# complete training book or set of videos to tain my Vizsla as a bird dog?



## mikesf (Nov 5, 2012)

I have a 16 wk female that I bought to be a bird dog. I am wondering what books or videos you have purchased and used as a training guide for your dog to be a good HPR? I have ;purchased Dave Walker's video, "meat on the table" and am wondering what else is out there that is proven to be a good training aid for me to follow. We have quail available and plan on using them in the near future. Any help is greatly appreciated. I have never trained a bird dog so this is my retirement project. Thanks in advance.


----------



## threefsh (Apr 25, 2011)

I'm still working on "Best Way to Train Your Gun Dog: The Delmar Smith Method" loaned to me by redbirddog. It's a great book so far with tons of helpful training tips and advice.

If this is your first time, I highly recommend getting a reputable trainer to help you. Make sure to find someone who has trained Vizslas. Private lessons are best if you want to be really involved.


----------



## veifera (Apr 25, 2012)

There are trainers on this forum and people who have raised and trained bird dogs, so I'm sure they'll have plenty of useful books to suggest. And I agree with threesfh - getting an experienced Vizsla trainer is invaluable for the first time at this.

For me personally, the most important discovery was to understand different training styles, sort of like big picture differences in approach. 

I met several people who train more in what I call the German Shorthair style: introduce to strong-flying quail as early as possible, then do yard work on recall, whoa, then go back to the field. This seems like an approach based on getting basics established from the start. I met a very nice lady at a hunt test who follows this and it works great for her. 

The other group of people I met follow a different approach - introduce to birds as early as possible (even 8 weeks), then allow puppy to chase and be as wild as they want to be. 

They say that Vizslas mature slower than other pointing breeds and are more submissive in temperament, and so building confidence and burning desire is more important than obedience or perfect recall at first. So they don't use check-cords. Some people even run their pups for Junior Hunter over and over (even after getting the JH title), so that they get exposed to different types of fields, cover, brace mates, weather and wind conditions, etc. Their philosophy is to maximize natural instinct and confidence at the expense of control. Then, the control part is gradually brought in when the dog is more mature, after a year or two years old.

I found this to be more interesting, personally, but also more complex and demanding of the handler. For example, it's easier to walk in on a dog on point in this second approach and cause it to bump birds. And this approach also requires very strong flying birds, wild quail, chuckar, etc.

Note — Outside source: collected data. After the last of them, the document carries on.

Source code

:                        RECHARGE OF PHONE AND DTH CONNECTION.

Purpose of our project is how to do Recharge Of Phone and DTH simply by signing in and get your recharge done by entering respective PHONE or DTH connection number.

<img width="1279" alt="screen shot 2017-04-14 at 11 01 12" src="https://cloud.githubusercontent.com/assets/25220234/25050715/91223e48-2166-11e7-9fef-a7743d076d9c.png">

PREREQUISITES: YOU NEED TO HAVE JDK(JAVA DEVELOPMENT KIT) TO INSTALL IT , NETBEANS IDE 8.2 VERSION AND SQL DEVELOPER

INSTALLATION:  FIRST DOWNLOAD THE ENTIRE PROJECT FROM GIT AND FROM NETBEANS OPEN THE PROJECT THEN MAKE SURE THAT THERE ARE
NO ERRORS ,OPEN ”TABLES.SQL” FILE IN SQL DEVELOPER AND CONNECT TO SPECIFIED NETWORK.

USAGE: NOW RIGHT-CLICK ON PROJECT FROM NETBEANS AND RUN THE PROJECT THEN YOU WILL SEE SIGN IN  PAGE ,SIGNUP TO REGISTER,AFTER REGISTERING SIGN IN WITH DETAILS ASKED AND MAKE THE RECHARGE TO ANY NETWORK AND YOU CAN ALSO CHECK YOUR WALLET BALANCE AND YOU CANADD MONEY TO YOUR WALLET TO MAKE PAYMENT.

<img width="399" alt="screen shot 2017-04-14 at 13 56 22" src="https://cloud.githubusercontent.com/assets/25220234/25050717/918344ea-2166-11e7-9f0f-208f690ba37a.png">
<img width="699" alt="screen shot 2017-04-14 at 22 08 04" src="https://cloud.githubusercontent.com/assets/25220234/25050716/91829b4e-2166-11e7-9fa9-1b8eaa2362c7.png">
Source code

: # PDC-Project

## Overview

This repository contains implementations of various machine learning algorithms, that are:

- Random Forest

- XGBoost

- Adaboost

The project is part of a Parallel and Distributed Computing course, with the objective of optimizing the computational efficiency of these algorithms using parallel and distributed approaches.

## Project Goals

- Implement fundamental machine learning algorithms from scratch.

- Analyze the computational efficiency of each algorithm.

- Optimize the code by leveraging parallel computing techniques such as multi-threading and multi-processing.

Also, our trainer told me early on that if we want to participate in the field trials, we would plant the birds in a different way/place and run braces with older dogs to bring out the confidence in the dog to run bigger. So perhaps a 3rd approach for FTs. We got involved in field trials now and I have to say I sometimes wish I could turn back time and work more on the range. 

So I would say the training style depends on the objective and the personality of the owner and trainer? As for books, the ones I found very useful and go back to very often are: "Wing & Shot" and "How to help hunting dogs train themselves".

Would be also interested in what others have to say, too...


----------



## WillowyndRanch (Apr 3, 2012)

For books I tend to recommend the ones already listed.

Best way to train your gun dog by bill tarrant is no longer in print but available through reseller sites. I'm on my third copy over at least a couple decades.

Training with Mo is a good one, backed up with the website by the author, Martha greenlee steadywithstyle. 

How to help Gundogs train themselves by Joan Bailey.

As far as video series, I don't buy many of those any more but the Silent command system by Rick and Ronnie Smith (Delmar Smiths kids) and Puppy development are good starters.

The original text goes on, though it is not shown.